Exercise requirements: Check each line of the records for "prices"; collect those that have it.
========================================
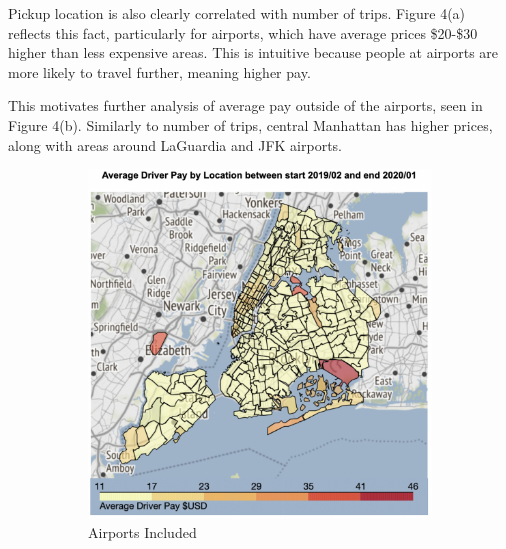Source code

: \documentclass[11pt]{article}
\begin{document}
Pickup location is also clearly correlated with number of trips. Figure 4(a) reflects this fact, particularly for airports, which have average prices \$20-\$30 higher than less expensive areas. This is intuitive because people at airports are more likely to travel further, meaning higher pay.

This motivates further analysis of average pay outside of the airports, seen in Figure 4(b). Similarly to number of trips, central Manhattan has higher prices, along with areas around LaGuardia and JFK airports.

\begin{figure}[h]
\centering
\begin{subfigure}{.5\textwidth}
  \centering
  \includegraphics[width=1\linewidth]{plots/avg_pay_map.png}
  \caption{Airports Included}
  \label{fig:sub1}
\end{subfigure}%
\begin{subfigure}{.5\textwidth}
  \centering

\end{subfigure}
\end{figure}
\end{document}
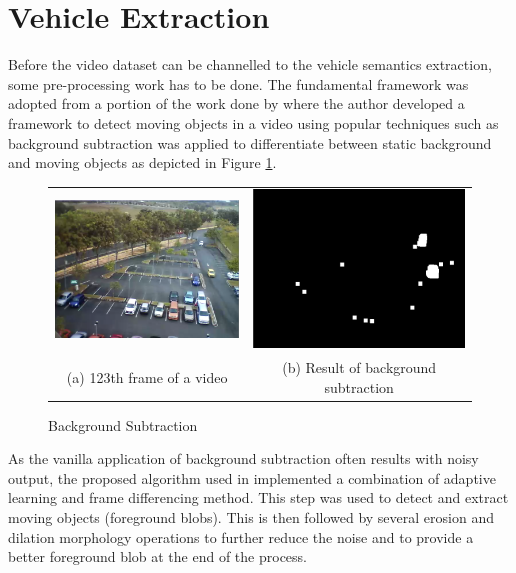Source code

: \section{Vehicle Extraction}
\label{subsection:fundamental}

Before the video dataset can be channelled to the vehicle semantics extraction, some pre-processing work has to be done. The fundamental framework was adopted from a portion of the work done by \cite{lim2017} where the author developed a framework to detect moving objects in a video using popular techniques such as background subtraction was applied to differentiate between static background and moving objects as depicted in Figure \ref{fig:bgs}. 

\begin{figure}[htb!]
  \centering
\begin{tabular}{cc}
 \includegraphics[width=0.4\linewidth]{image/general/bgs1.png} &  \includegraphics[width=0.4\linewidth]{image/general/bgs2.png}  \\ 
(a) 123th frame of a video & (b) Result of background subtraction \\
\end{tabular}
\caption{Background Subtraction} 
\label{fig:bgs}
\end{figure}

As the vanilla application of background subtraction often results with noisy output, the proposed algorithm used in \cite{lim2017} implemented a combination of adaptive learning and frame differencing method. This step was used to detect and extract moving objects (foreground blobs). This is then followed by several erosion and dilation morphology operations to further reduce the noise and to provide a better foreground blob at the end of the process.

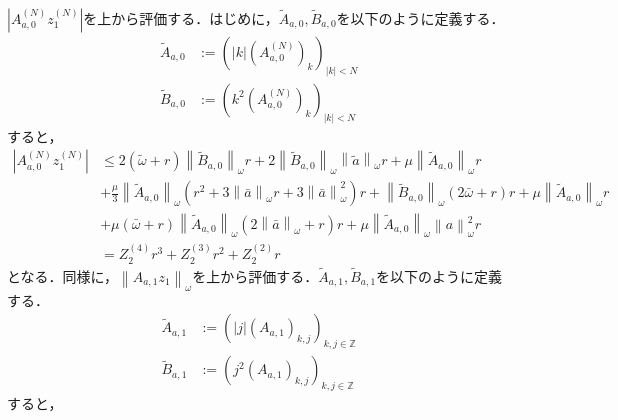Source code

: \documentclass[11pt,a4paper,titlepage]{jsreport}
\theoremstyle{definition}
\begin{document}
$\left| A_{a,0}^{(N)} z_1^{(N)} \right|$を上から評価する．はじめに，$\tilde{A}_{a,0}, \tilde{B}_{a,0}$を以下のように定義する．
\begin{align*}
  \tilde{A}_{a,0} & := \left( \left| k \right| \left( A_{a,0}^{(N)} \right)_k \right)_{|k|<N} \\
  \tilde{B}_{a,0} & := \left( k^2 \left( A_{a,0}^{(N)} \right)_k \right)_{|k|<N}
\end{align*}
すると，
\begin{equation*}
  \begin{split}
    \left| A_{a,0}^{(N)} z_1^{(N)} \right| &\leq 2\left(\tilde{\omega} + r\right) \left\| \tilde{B}_{a,0} \right\|_\omega r + 2 \left\| \tilde{B}_{a,0} \right\|_\omega \left\| \tilde{a} \right\|_\omega r + \mu \left\| \tilde{A}_{a,0} \right\|_\omega r \\
    &+ \frac{\mu}{3} \left\| \tilde{A}_{a,0} \right\|_\omega \left( r^2 + 3 \left\| \bar{a} \right\|_\omega r + 3 \left\| \bar{a} \right\|^2_\omega \right) r + \left\| \tilde{B}_{a,0} \right\|_\omega \left( 2\bar{\omega} + r\right)r + \mu \left\| \tilde{A}_{a,0} \right\|_\omega r \\
    &+ \mu\left(\bar{\omega}+r\right)\left\| \tilde{A}_{a,0} \right\|_\omega \left( 2 \left\| \bar{a} \right\|_{\omega} + r\right)r + \mu \left\| \tilde{A}_{a,0} \right\|_\omega \left\| a \right\|_\omega^2 r\\
    &= Z_2^{(4)} r^3 + Z_2^{(3)} r^2 + Z_2^{(2)} r
  \end{split}
\end{equation*}
となる．同様に，$\left\| A_{a,1} z_1 \right\|_\omega$を上から評価する．$\tilde{A}_{a,1}, \tilde{B}_{a,1}$を以下のように定義する．
\begin{align*}
  \tilde{A}_{a,1} & := \left( \left| j \right| \left( A_{a,1} \right)_{k,j} \right)_{k,j\in\mathbb{Z}} \\
  \tilde{B}_{a,1} & := \left( j^2 \left( A_{a,1} \right)_{k,j} \right)_{k,j\in\mathbb{Z}}
\end{align*}
すると，
\end{document}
========================================
Response for this exercise:
Pickup location is also clearly correlated with number of trips. Figure 4(a) reflects this fact, particularly for airports, which have average prices \$20-\$30 higher than less expensive areas. This is intuitive because people at airports are more likely to travel further, meaning higher pay.
This motivates further analysis of average pay outside of the airports, seen in Figure 4(b). Similarly to number of trips, central Manhattan has higher prices, along with areas around LaGuardia and JFK airports.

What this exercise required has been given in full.